On September 17, 2019, Swift announced the Lover Fest, a concert tour set to begin in the summer of 2020, starting on June 20, 2020, in Werchter, Belgium and concluding on August 1, 2020, in Foxborough, Massachusetts. Swift intended to play two shows at SoFi Stadium in Los Angeles as part of the "Lover Fest West", and two shows at Gillette Stadium in Foxborough as part of the "Lover Fest East", in addition to ten festival dates in Europe and two shows in Brazil. Swift explained on social media that "The Lover album is open fields, sunsets, + SUMMER. I want to perform it in a way that feels authentic. I want to go to some places I haven't been and play festivals. Where we didn't have festivals, we made some."[177] The tour was to be her first visit to several European countries and her first official concerts in Latin America. Due to the COVID-19 pandemic, all 2020 festival dates planned for the tour were canceled, with the US and Brazil shows postponed and to be rescheduled to sometime in 2021.[178] Subsequently, the postponed dates were canceled as well.[179]

Critical reception

Professional ratings
Aggregate scores
Review scores
A.V ClubA−[51]
The Daily Telegraph[50]
Entertainment WeeklyB+[72]
The Guardian[82]
The Independent[182]
Rolling Stone[47]
The Times[183]

Lover received positive reviews from music critics, most of whom complimented its free-spirited sound and earnest themes, and agreed that it showcases a new side of Swift.[184] At Metacritic, which assigns a normalized rating out of 100 to reviews from mainstream publications, the album received a mean score of 79 based on 26 sources.[181]

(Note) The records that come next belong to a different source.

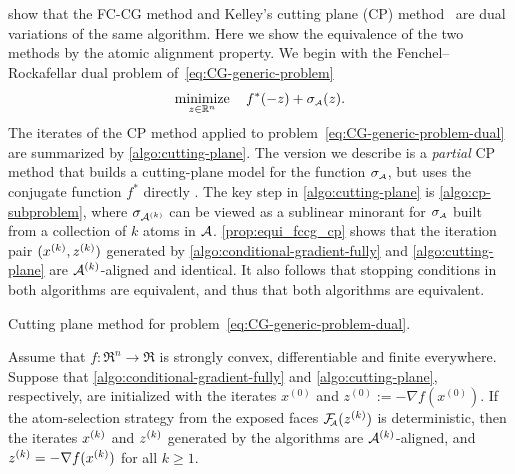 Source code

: \citet{bertsekas2011unifying} show that the FC-CG method and Kelley’s cutting
plane (CP) method~\cite{kelley1960cutting} are dual variations of the same
algorithm. Here we show the equivalence of the two methods by the atomic alignment
property. We begin with the Fenchel–Rockafellar dual problem
of~\eqref{eq:CG-generic-problem}
\begin{equation} \label{eq:CG-generic-problem-dual}
     \displaystyle\mathop{\hbox{\rm minimize}}_{z\in\mathbb{R}^n}\enspace\enspace f^*(-z) + \sigma_{\scriptscriptstyle\mathcal{A}}(z).
\end{equation} 
The iterates of the CP method applied to
problem~\eqref{eq:CG-generic-problem-dual} are summarized by
\autoref{algo:cutting-plane}. The version we describe is a \emph{partial} CP method that builds a cutting-plane model for the function $\sigma_{\scriptscriptstyle\mathcal{A}}$, but uses the
conjugate function  $f^*$ directly \citep{fan2019bundle}. The key step in
\autoref{algo:cutting-plane} is \autoref{algo:cp-subproblem}, where $\sigma_{\mathcal{A}^{(k)}}$
can be viewed as a sublinear minorant for $\sigma_{\scriptscriptstyle\mathcal{A}}$ built from a collection of
$k$ atoms in $\mathcal{A}$. \autoref{prop:equi_fccg_cp} shows that the iteration pair
$(x^{(k)},z^{(k)})$ generated by
\autoref{algo:conditional-gradient-fully} and \autoref{algo:cutting-plane} are $\mathcal{A}^{(k)}$-aligned
and identical.
It also follows that stopping conditions in both algorithms are equivalent, and thus that both algorithms are equivalent.

\begin{algorithm}[t]
  \DontPrintSemicolon\setcounter{AlgoLine}{-1}
  \caption{Cutting plane method for problem~\eqref{eq:CG-generic-problem-dual}.}
  \label{algo:cutting-plane}
\end{algorithm}

\begin{proposition}
  \label{prop:equi_fccg_cp}
    Assume that $f:\Re^n\to\Re$ is strongly convex, differentiable and finite everywhere.
    Suppose that \autoref{algo:conditional-gradient-fully} and \autoref{algo:cutting-plane},
    respectively, are initialized with the iterates $x^{(0)}$ and $z^{(0)} :=
    -\nabla f(x^{(0)})$. If the atom-selection strategy from the exposed faces
    $\mathcal{F}_{\!\!\scriptscriptstyle\mathcal{A}}(z^{(k)})$ is deterministic, then the iterates $x^{(k)}$ and $z^{(k)}$ generated by
    the algorithms are $\mathcal{A}^{(k)}$-aligned, and $z^{(k)} = -\nabla f(x^{(k)})$ for all
    $k\ge1$.
\end{proposition}

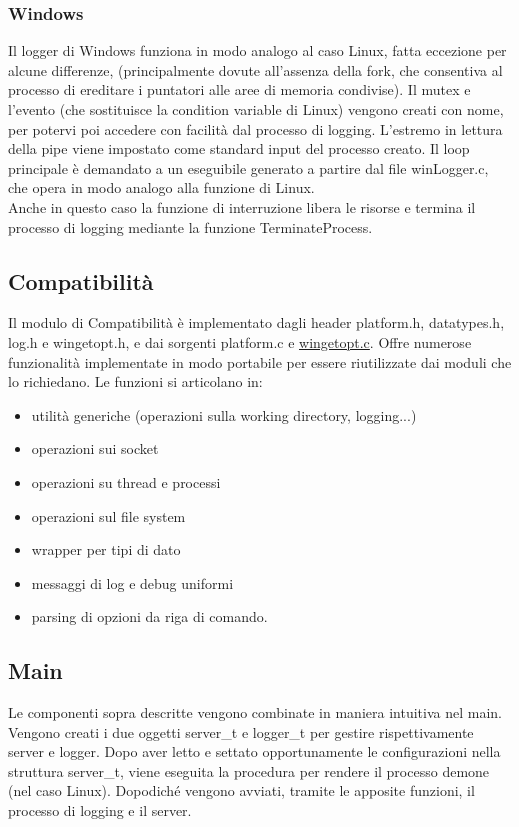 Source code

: \documentclass{article}
\begin{document}
\subsubsection{Windows}
Il logger di Windows funziona in modo analogo al caso Linux, fatta eccezione per alcune differenze,
(principalmente dovute all'assenza della fork, che consentiva al processo di ereditare i puntatori alle
aree di memoria condivise).
Il mutex e l'evento (che sostituisce la condition variable di Linux) vengono creati con nome, per
potervi poi accedere con facilità dal processo di logging. L'estremo in lettura della pipe viene 
impostato come standard input del processo creato. Il loop principale è demandato a un eseguibile
generato a partire dal file winLogger.c, che opera in modo analogo alla funzione di Linux.\\
Anche in questo caso la funzione di interruzione libera le risorse e termina il processo di logging
mediante la funzione TerminateProcess.

\subsection{Compatibilità}
Il modulo di Compatibilità è implementato dagli header platform.h, datatypes.h, log.h e wingetopt.h, e dai 
sorgenti platform.c e \href{http://note.sonots.com/Comp/CompLang/cpp/getopt.html}{wingetopt.c}.
Offre numerose funzionalità implementate in modo portabile per essere riutilizzate
dai moduli che lo richiedano. Le funzioni si articolano in:
\begin{itemize}
    \item utilità generiche (operazioni sulla working directory, logging...)
    \item operazioni sui socket
    \item operazioni su thread e processi
    \item operazioni sul file system
    \item wrapper per tipi di dato
    \item messaggi di log e debug uniformi
    \item parsing di opzioni da riga di comando.
\end{itemize} 

\subsection{Main}
Le componenti sopra descritte vengono combinate in maniera intuitiva nel main.
Vengono creati i due oggetti server\_t e logger\_t per gestire rispettivamente server e logger.
Dopo aver letto e settato opportunamente le configurazioni nella struttura server\_t, viene eseguita la 
procedura per rendere il processo demone (nel caso Linux). Dopodiché vengono avviati, tramite le apposite 
funzioni, il processo di logging e il server.
\end{document}
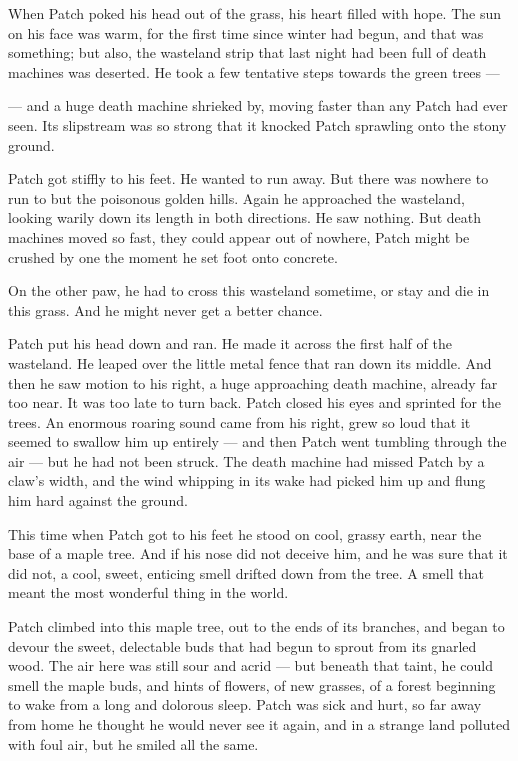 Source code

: \documentclass[ebook,oneside,openany,17pt]{memoir}
\begin{document}
When Patch poked his head out of the grass, his heart filled with
hope. The sun on his face was warm, for the first time since winter
had begun, and that was something; but also, the wasteland strip that
last night had been full of death machines was deserted. He took a few
tentative steps towards the green trees —

— and a huge death machine shrieked by, moving faster than any Patch
had ever seen. Its slipstream was so strong that it knocked Patch
sprawling onto the stony ground.

Patch got stiffly to his feet. He wanted to run away. But there was
nowhere to run to but the poisonous golden hills. Again he approached
the wasteland, looking warily down its length in both directions. He
saw nothing. But death machines moved so fast, they could appear out
of nowhere, Patch might be crushed by one the moment he set foot onto
concrete.

On the other paw, he had to cross this wasteland sometime, or stay and
die in this grass. And he might never get a better chance.

Patch put his head down and ran. He made it across the first half of
the wasteland. He leaped over the little metal fence that ran down its
middle. And then he saw motion to his right, a huge approaching death
machine, already far too near. It was too late to turn back. Patch
closed his eyes and sprinted for the trees. An enormous roaring sound
came from his right, grew so loud that it seemed to swallow him up
entirely — and then Patch went tumbling through the air — but he had
not been struck. The death machine had missed Patch by a claw’s width,
and the wind whipping in its wake had picked him up and flung him hard
against the ground.

This time when Patch got to his feet he stood on cool, grassy earth,
near the base of a maple tree. And if his nose did not deceive him,
and he was sure that it did not, a cool, sweet, enticing smell drifted
down from the tree. A smell that meant the most wonderful thing in the
world.

Patch climbed into this maple tree, out to the ends of its branches,
and began to devour the sweet, delectable buds that had begun to
sprout from its gnarled wood. The air here was still sour and acrid —
but beneath that taint, he could smell the maple buds, and hints of
flowers, of new grasses, of a forest beginning to wake from a long and
dolorous sleep. Patch was sick and hurt, so far away from home he
thought he would never see it again, and in a strange land polluted
with foul air, but he smiled all the same.
\end{document}
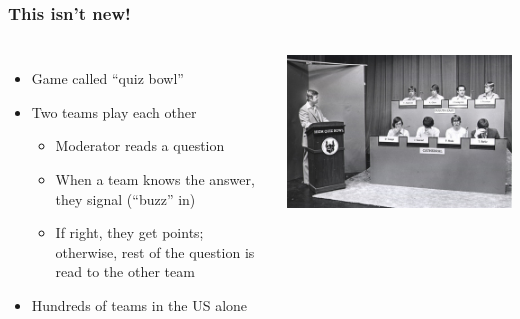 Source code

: \documentclass[xcolor=dvipsnames,xcolor=table]{beamer}
\begin{document}
\begin{frame}
	\frametitle{This isn't new!}
	\begin{columns}

	\begin{itemize}
		\item Game called ``quiz bowl''
		\item Two teams play each other
		\begin{itemize}
			\item Moderator reads a question
			\item When a team knows the answer, they signal (``buzz'' in)
			\item If right, they get points; otherwise, rest of the question is read to the other team
		\end{itemize}
		\item Hundreds of teams in the US alone
	\end{itemize}

	\includegraphics{qb/quizbowl}

	\end{columns}

\end{frame}
\end{document}

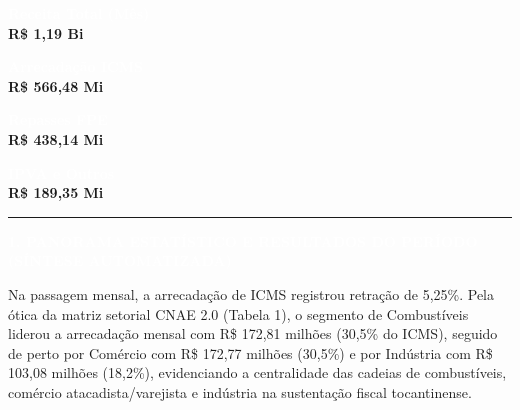 \documentclass[10pt,a4paper]{article}
\newcommand{\secaojornal}[1]{%
  \vspace{6pt}%
  {\noindent\colorbox{azulto}{%
    \parbox{\dimexpr\textwidth-2\fboxsep\relax}{%
      \vspace{3pt}\hspace{4pt}\textcolor{douradoto}{\rule{7pt}{7pt}}\hspace{6pt}%
      \textcolor{white}{\textbf{\normalsize \MakeUppercase{#1}}}\vspace{3pt}%
    }%
  }}%
  \vspace{4pt}%
}
\begin{document}
\vspace{4pt}

\noindent\colorbox{azulto}{\parbox[t][1.32cm][c]{0.225\textwidth}{\centering\scriptsize\textcolor{white}{\textbf{Receita Total (Mês)}}\\[3pt]{\large\textbf{\textcolor{douradoto}{R\$ 1,19 Bi}}}}}\hfill\colorbox{azulto}{\parbox[t][1.32cm][c]{0.225\textwidth}{\centering\scriptsize\textcolor{white}{\textbf{Arrecadação ICMS}}\\[3pt]{\large\textbf{\textcolor{douradoto}{R\$ 566,48 Mi}}}}}\hfill\colorbox{azulto}{\parbox[t][1.32cm][c]{0.225\textwidth}{\centering\scriptsize\textcolor{white}{\textbf{Repasses FPE}}\\[3pt]{\large\textbf{\textcolor{douradoto}{R\$ 438,14 Mi}}}}}\hfill\colorbox{azulto}{\parbox[t][1.32cm][c]{0.225\textwidth}{\centering\scriptsize\textcolor{white}{\textbf{IPVA e Outros}}\\[3pt]{\large\textbf{\textcolor{douradoto}{R\$ 189,35 Mi}}}}}
\vspace{5pt}


\secaojornal{1. Panorama Estatístico e Resultados do Período (Síntese Automatizada)}



\vspace{4pt}

Na passagem mensal, a arrecadação de ICMS registrou retração de 5,25\%. Pela ótica da matriz setorial CNAE 2.0 (Tabela 1), o segmento de Combustíveis liderou a arrecadação mensal com R\$ 172,81 milhões (30,5\% do ICMS), seguido de perto por Comércio com R\$ 172,77 milhões (30,5\%) e por Indústria com R\$ 103,08 milhões (18,2\%), evidenciando a centralidade das cadeias de combustíveis, comércio atacadista/varejista e indústria na sustentação fiscal tocantinense.

\vspace{4pt}
\end{document}
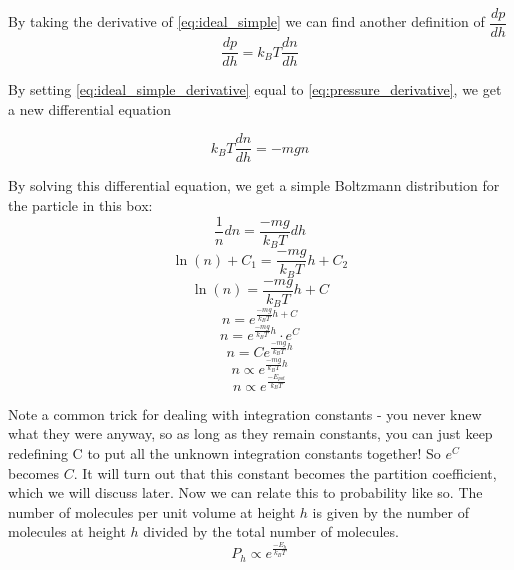 By taking the derivative of \ref{eq:ideal_simple} we can find another definition of $\dfrac{dp}{dh}$
\begin{equation}
    \dfrac{dp}{dh} = k_BT\dfrac{dn}{dh} \label{eq:ideal_simple_derivative}
\end{equation}

By setting \ref{eq:ideal_simple_derivative} equal to \ref{eq:pressure_derivative}, we get a new differential equation

\begin{equation}
    k_BT\dfrac{dn}{dh} = -mgn
\end{equation}

By solving this differential equation, we get a simple Boltzmann distribution for the particle in this box:
\begin{equation}
    \frac{1}{n}dn = \frac{-mg}{k_BT}dh
\end{equation}
\begin{equation}
    \ln(n) + C_1 = \frac{-mg}{k_BT}h + C_2
\end{equation}
\begin{equation}
    \ln(n) = \frac{-mg}{k_BT}h + C
\end{equation}
\begin{equation}
    n = e^{\frac{-mg}{k_BT}h + C}
\end{equation}
\begin{equation}
    n = e^{\frac{-mg}{k_BT}h}\cdot e^C
\end{equation}
\begin{equation}
    n = Ce^{\frac{-mg}{k_BT}h} \label{eq:with_C}
\end{equation}
\begin{equation}
    n \propto e^{\frac{-mg}{k_BT}h}
\end{equation}
\begin{equation}
    n \propto e^{\frac{-E_{pot}}{k_BT}} \label{eq:ideal_simple_bf}
\end{equation}

Note a common trick for dealing with integration constants - you never knew what they were anyway, so as long as they remain constants, you can just keep redefining C to put all the unknown integration constants together!
So $e^C$ becomes $C$.
It will turn out that this constant becomes the partition coefficient, which we will discuss later.
Now we can relate this to probability like so.
The number of molecules per unit volume at height $h$ is given by the number of molecules at height $h$ divided by the total number of molecules. 
\begin{equation}
    P_h \propto e^{\frac{-E_{h}}{k_BT}} \label{eq:prob_bf}
\end{equation}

Rob Sheffield from Rolling Stone called the album "overpowering" and a "career-capping masterpiece".[62] Also in Rolling Stone, Nick Catucci wrote Lover is "evolutionary rather than revolutionary", and expanded that it "feels like an epiphany: free and unhurried, governed by no one concept or outlook, it represents Swift at her most liberated".[47] Annie Zaleski from The A.V. Club called the album "one of [Swift's] strongest, most relatable albums to date... unburdened by external expectations and her own past."[51] Jon Caramanica from The New York Times chose Lover as his critic's Pick and thought it was "reassuringly strong" and "a palate cleanse, a recalibration and a reaffirmation of old strengths" compared to Reputation (2017), defining it as a "transitional album designed to close one particularly bruised chapter and suggest ways to move forward—or in some cases, to return to how things once were".[55] Mikael Wood of the Los Angeles Times commended the album's maturity and emotional wisdom, calling it "very impressive". He further described the album as "grown-up, complex pop".[73] Billboard's Jason Lipshutz summarized the album as "whimsical, moving, imperfect, exhilarating", adding it was "a towering work that's worth both close analysis on headphones and scream-alongs on stadium speakers".[63] Writing for Vulture, Craig Jenkins stated that "the old Taylor is back on Lover and the best she's been in years" and added that the album is "the most complete full-length she's delivered in years".[69] Time's Dana Schwartz opined that Lover is a "lovechild between Speak Now and 1989, lifting the personal lyricism from the former and the synth-pop production from the latter".[53]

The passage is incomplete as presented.